Right now, the New York press is devouring Mr. Rushdie’s socializing; his nights on the town at Pastis or Tabla or the King Cole Bar at the St. Regis Hotel, or the possibility, as Neal Travis reported in the New York Post , that the author may be considering an acting career. That’s why the reporters and the photographers at this year’s PEN Literary Gala April 10 at The New York State Theater all seemed to have one question. “Is Rushdie coming?” He never did.
Those who devour as code the gossip columns divining that Mr. Rushdie wants New York, and by extension, the U.S. market, to pay attention. When Mr. Amis did that, some here rolled their eyes. In Mr. Rushdie’s case, they are looking over their shoulders. As one literary agent put: “None of us think it’s going to be a lone gunman’s bullet. It’s going to be the World Trade Center all over again.”
Yet keeping Mr. Rushdie safe seems to be less of a high-maintenance job these days. One British publisher who came through town in March recalled a dinner party four years ago. “Two officers came a few days before it, checked over the guest list, and asked where we would be seating him,” said the publisher. “On the night of the dinner party, everyone had to arrive at a certain time. There was one policeman in a back room, and two outside in a car. Once the guests arrived, the police phoned Salman and we waited for him to arrive.”
At a dinner New Yorker editor Tina Brown threw in New York in 1996, guests were asked to give their social security numbers in advance. When David Remnick threw a dinner to celebrate the publication of The Ground Beneath Her Feet in 1999, the location of the restaurant was kept secret until the day before the party.
But at the 1999 PEN Literary Gala, Mr. Rushdie appeared to just show up at Cipriani 42nd Street, even though raucous picketing outside by a local restaurant union could have been deemed a security risk.
Listening to the trials and tribulations of Mr. Rushdie in New York, Mr. Davis-who takes his security quite seriously-remarked, “I wouldn’t be surprised if this were a clever promotional ploy…He realizes that if he’s going to write another book, he’s going to need exposure. Part of being a successful author is making appearances and pushing your book.”
Part of being a successful writer, however, is to keep on living, and not in the narrow sense of the word.

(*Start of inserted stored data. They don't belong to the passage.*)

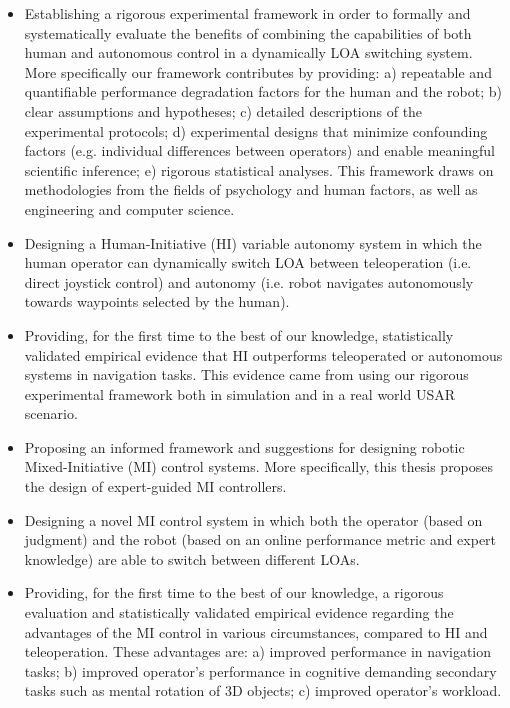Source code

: \documentclass[a4paper,12pt,oneside,openright]{bhamthesis}
\begin{document}
\begin{itemize}

	\item Establishing a rigorous experimental framework in order to formally and systematically evaluate the benefits of combining the capabilities of both human and autonomous control in a dynamically LOA switching system. More specifically our framework contributes by providing: a) repeatable and quantifiable performance degradation factors for the human and the robot; b) clear assumptions and hypotheses; c) detailed descriptions of the experimental protocols; d) experimental designs that minimize confounding factors (e.g. individual differences between operators) and enable meaningful scientific inference; e) rigorous statistical analyses. This framework draws on methodologies from the fields of psychology and human factors, as well as engineering and computer science. 
	
	\item Designing a Human-Initiative (HI) variable autonomy system in which the human operator can dynamically switch LOA between teleoperation (i.e. direct joystick control) and autonomy (i.e. robot navigates autonomously towards waypoints selected by the human).
	
	\item Providing, for the first time to the best of our knowledge, statistically validated empirical evidence that HI outperforms teleoperated or autonomous systems in navigation tasks. This evidence came from using our rigorous experimental framework both in simulation and in a real world USAR scenario.
    
    \item Proposing an informed framework and suggestions for designing robotic Mixed-Initiative (MI) control systems. More specifically, this thesis proposes the design of expert-guided MI controllers.
    
	\item Designing a novel MI control system in which both the operator (based on judgment) and the robot (based on an online performance metric and expert knowledge) are able to switch between different LOAs.
	
	\item Providing, for the first time to the best of our knowledge, a rigorous evaluation and statistically validated empirical evidence regarding the advantages of the MI control in various circumstances, compared to HI and teleoperation. These advantages are: a) improved performance in navigation tasks; b) improved operator's performance in cognitive demanding secondary tasks such as mental rotation of 3D objects; c) improved operator's workload.
	

\end{itemize}
\end{document}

In a piece on Elián Gonzalez for The New York Times Syndicate, Mr. Rushdie noted that the 6-year-old “has become a political football and-take the word of someone who knows what that’s like-the first consequence of becoming a football is that you cease to be thought of as a living, feeling human being. A football is inanimate, and its purpose is to be kicked around.”